▸ The problem:
The result should be an exact copy of the data, free of pictures.

▸ Data for processing:
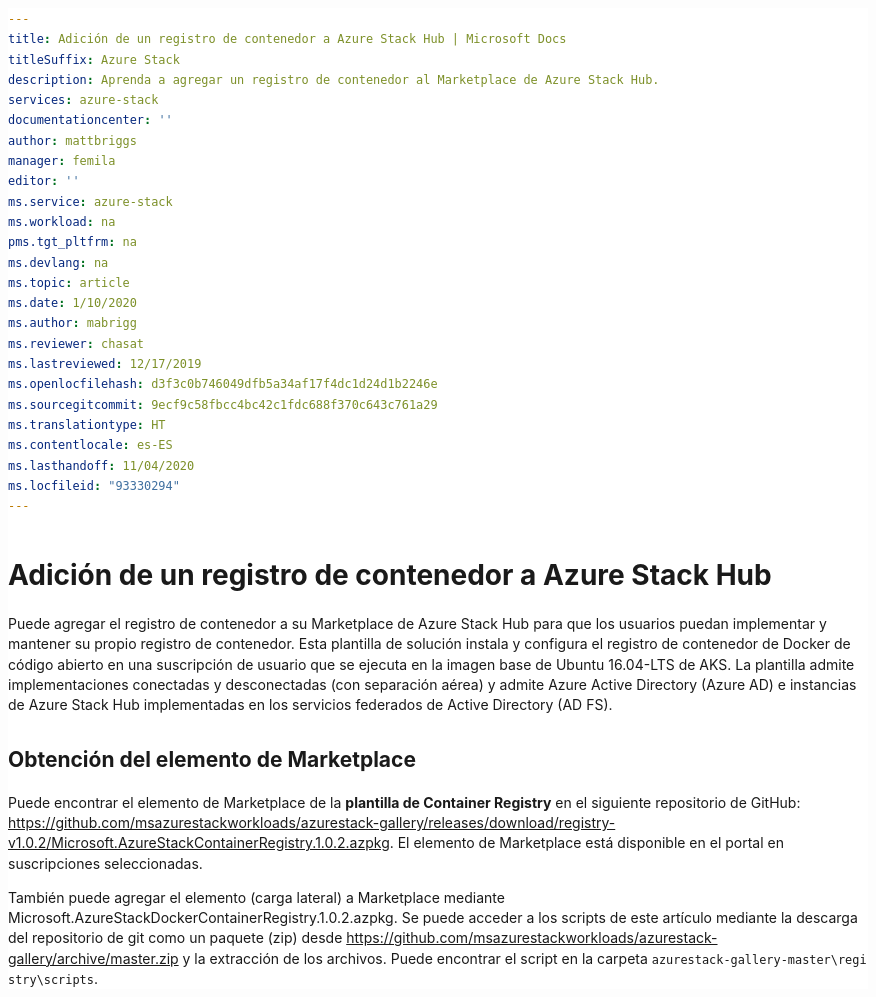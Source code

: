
 ```yaml
---
title: Adición de un registro de contenedor a Azure Stack Hub | Microsoft Docs
titleSuffix: Azure Stack
description: Aprenda a agregar un registro de contenedor al Marketplace de Azure Stack Hub.
services: azure-stack
documentationcenter: ''
author: mattbriggs
manager: femila
editor: ''
ms.service: azure-stack
ms.workload: na
pms.tgt_pltfrm: na
ms.devlang: na
ms.topic: article
ms.date: 1/10/2020
ms.author: mabrigg
ms.reviewer: chasat
ms.lastreviewed: 12/17/2019
ms.openlocfilehash: d3f3c0b746049dfb5a34af17f4dc1d24d1b2246e
ms.sourcegitcommit: 9ecf9c58fbcc4bc42c1fdc688f370c643c761a29
ms.translationtype: HT
ms.contentlocale: es-ES
ms.lasthandoff: 11/04/2020
ms.locfileid: "93330294"
---
```

# <a name="add-a-container-registry-to-azure-stack-hub"></a>Adición de un registro de contenedor a Azure Stack Hub

Puede agregar el registro de contenedor a su Marketplace de Azure Stack Hub para que los usuarios puedan implementar y mantener su propio registro de contenedor. Esta plantilla de solución instala y configura el registro de contenedor de Docker de código abierto en una suscripción de usuario que se ejecuta en la imagen base de Ubuntu 16.04-LTS de AKS. La plantilla admite implementaciones conectadas y desconectadas (con separación aérea) y admite Azure Active Directory (Azure AD) e instancias de Azure Stack Hub implementadas en los servicios federados de Active Directory (AD FS).

## <a name="get-the-marketplace-item"></a>Obtención del elemento de Marketplace

Puede encontrar el elemento de Marketplace de la **plantilla de Container Registry** en el siguiente repositorio de GitHub: https://github.com/msazurestackworkloads/azurestack-gallery/releases/download/registry-v1.0.2/Microsoft.AzureStackContainerRegistry.1.0.2.azpkg. El elemento de Marketplace está disponible en el portal en suscripciones seleccionadas.

También puede agregar el elemento (carga lateral) a Marketplace mediante Microsoft.AzureStackDockerContainerRegistry.1.0.2.azpkg. Se puede acceder a los scripts de este artículo mediante la descarga del repositorio de git como un paquete (zip) desde https://github.com/msazurestackworkloads/azurestack-gallery/archive/master.zip y la extracción de los archivos. Puede encontrar el script en la carpeta `azurestack-gallery-master\registry\scripts`.
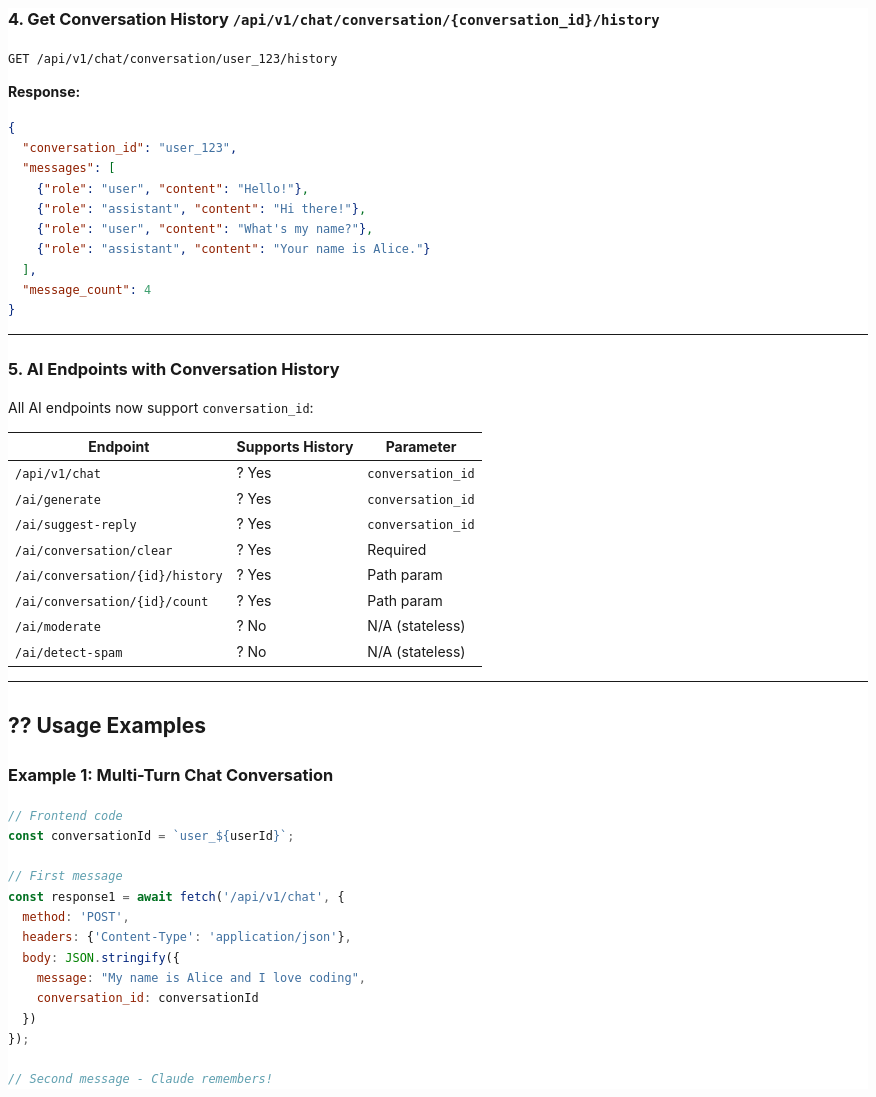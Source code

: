 
### **4. Get Conversation History** `/api/v1/chat/conversation/{conversation_id}/history`

```bash
GET /api/v1/chat/conversation/user_123/history
```

**Response:**
```json
{
  "conversation_id": "user_123",
  "messages": [
    {"role": "user", "content": "Hello!"},
    {"role": "assistant", "content": "Hi there!"},
    {"role": "user", "content": "What's my name?"},
    {"role": "assistant", "content": "Your name is Alice."}
  ],
  "message_count": 4
}
```

---

### **5. AI Endpoints with Conversation History**

All AI endpoints now support `conversation_id`:

| Endpoint | Supports History | Parameter |
|----------|------------------|-----------|
| `/api/v1/chat` | ? Yes | `conversation_id` |
| `/ai/generate` | ? Yes | `conversation_id` |
| `/ai/suggest-reply` | ? Yes | `conversation_id` |
| `/ai/conversation/clear` | ? Yes | Required |
| `/ai/conversation/{id}/history` | ? Yes | Path param |
| `/ai/conversation/{id}/count` | ? Yes | Path param |
| `/ai/moderate` | ? No | N/A (stateless) |
| `/ai/detect-spam` | ? No | N/A (stateless) |

---

## ?? Usage Examples

### **Example 1: Multi-Turn Chat Conversation**

```javascript
// Frontend code
const conversationId = `user_${userId}`;

// First message
const response1 = await fetch('/api/v1/chat', {
  method: 'POST',
  headers: {'Content-Type': 'application/json'},
  body: JSON.stringify({
    message: "My name is Alice and I love coding",
    conversation_id: conversationId
  })
});

// Second message - Claude remembers!
```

▸ Exercise answer:
Source code

:
 ```yaml
---
title: Adición de un registro de contenedor a Azure Stack Hub | Microsoft Docs
titleSuffix: Azure Stack
description: Aprenda a agregar un registro de contenedor al Marketplace de Azure Stack Hub.
services: azure-stack
documentationcenter: ''
author: mattbriggs
manager: femila
editor: ''
ms.service: azure-stack
ms.workload: na
pms.tgt_pltfrm: na
ms.devlang: na
ms.topic: article
ms.date: 1/10/2020
ms.author: mabrigg
ms.reviewer: chasat
ms.lastreviewed: 12/17/2019
ms.openlocfilehash: d3f3c0b746049dfb5a34af17f4dc1d24d1b2246e
ms.sourcegitcommit: 9ecf9c58fbcc4bc42c1fdc688f370c643c761a29
ms.translationtype: HT
ms.contentlocale: es-ES
ms.lasthandoff: 11/04/2020
ms.locfileid: "93330294"
---
```

# <a name="add-a-container-registry-to-azure-stack-hub"></a>Adición de un registro de contenedor a Azure Stack Hub

Puede agregar el registro de contenedor a su Marketplace de Azure Stack Hub para que los usuarios puedan implementar y mantener su propio registro de contenedor. Esta plantilla de solución instala y configura el registro de contenedor de Docker de código abierto en una suscripción de usuario que se ejecuta en la imagen base de Ubuntu 16.04-LTS de AKS. La plantilla admite implementaciones conectadas y desconectadas (con separación aérea) y admite Azure Active Directory (Azure AD) e instancias de Azure Stack Hub implementadas en los servicios federados de Active Directory (AD FS).

## <a name="get-the-marketplace-item"></a>Obtención del elemento de Marketplace

Puede encontrar el elemento de Marketplace de la **plantilla de Container Registry** en el siguiente repositorio de GitHub: https://github.com/msazurestackworkloads/azurestack-gallery/releases/download/registry-v1.0.2/Microsoft.AzureStackContainerRegistry.1.0.2.azpkg. El elemento de Marketplace está disponible en el portal en suscripciones seleccionadas.

También puede agregar el elemento (carga lateral) a Marketplace mediante Microsoft.AzureStackDockerContainerRegistry.1.0.2.azpkg. Se puede acceder a los scripts de este artículo mediante la descarga del repositorio de git como un paquete (zip) desde https://github.com/msazurestackworkloads/azurestack-gallery/archive/master.zip y la extracción de los archivos. Puede encontrar el script en la carpeta `azurestack-gallery-master\registry\scripts`.
Source code

: 
### **4. Get Conversation History** `/api/v1/chat/conversation/{conversation_id}/history`

```bash
GET /api/v1/chat/conversation/user_123/history
```

**Response:**
```json
{
  "conversation_id": "user_123",
  "messages": [
    {"role": "user", "content": "Hello!"},
    {"role": "assistant", "content": "Hi there!"},
    {"role": "user", "content": "What's my name?"},
    {"role": "assistant", "content": "Your name is Alice."}
  ],
  "message_count": 4
}
```

---

### **5. AI Endpoints with Conversation History**

All AI endpoints now support `conversation_id`:

| Endpoint | Supports History | Parameter |
|----------|------------------|-----------|
| `/api/v1/chat` | ? Yes | `conversation_id` |
| `/ai/generate` | ? Yes | `conversation_id` |
| `/ai/suggest-reply` | ? Yes | `conversation_id` |
| `/ai/conversation/clear` | ? Yes | Required |
| `/ai/conversation/{id}/history` | ? Yes | Path param |
| `/ai/conversation/{id}/count` | ? Yes | Path param |
| `/ai/moderate` | ? No | N/A (stateless) |
| `/ai/detect-spam` | ? No | N/A (stateless) |

---

## ?? Usage Examples

### **Example 1: Multi-Turn Chat Conversation**

```javascript
// Frontend code
const conversationId = `user_${userId}`;

// First message
const response1 = await fetch('/api/v1/chat', {
  method: 'POST',
  headers: {'Content-Type': 'application/json'},
  body: JSON.stringify({
    message: "My name is Alice and I love coding",
    conversation_id: conversationId
  })
});

// Second message - Claude remembers!
```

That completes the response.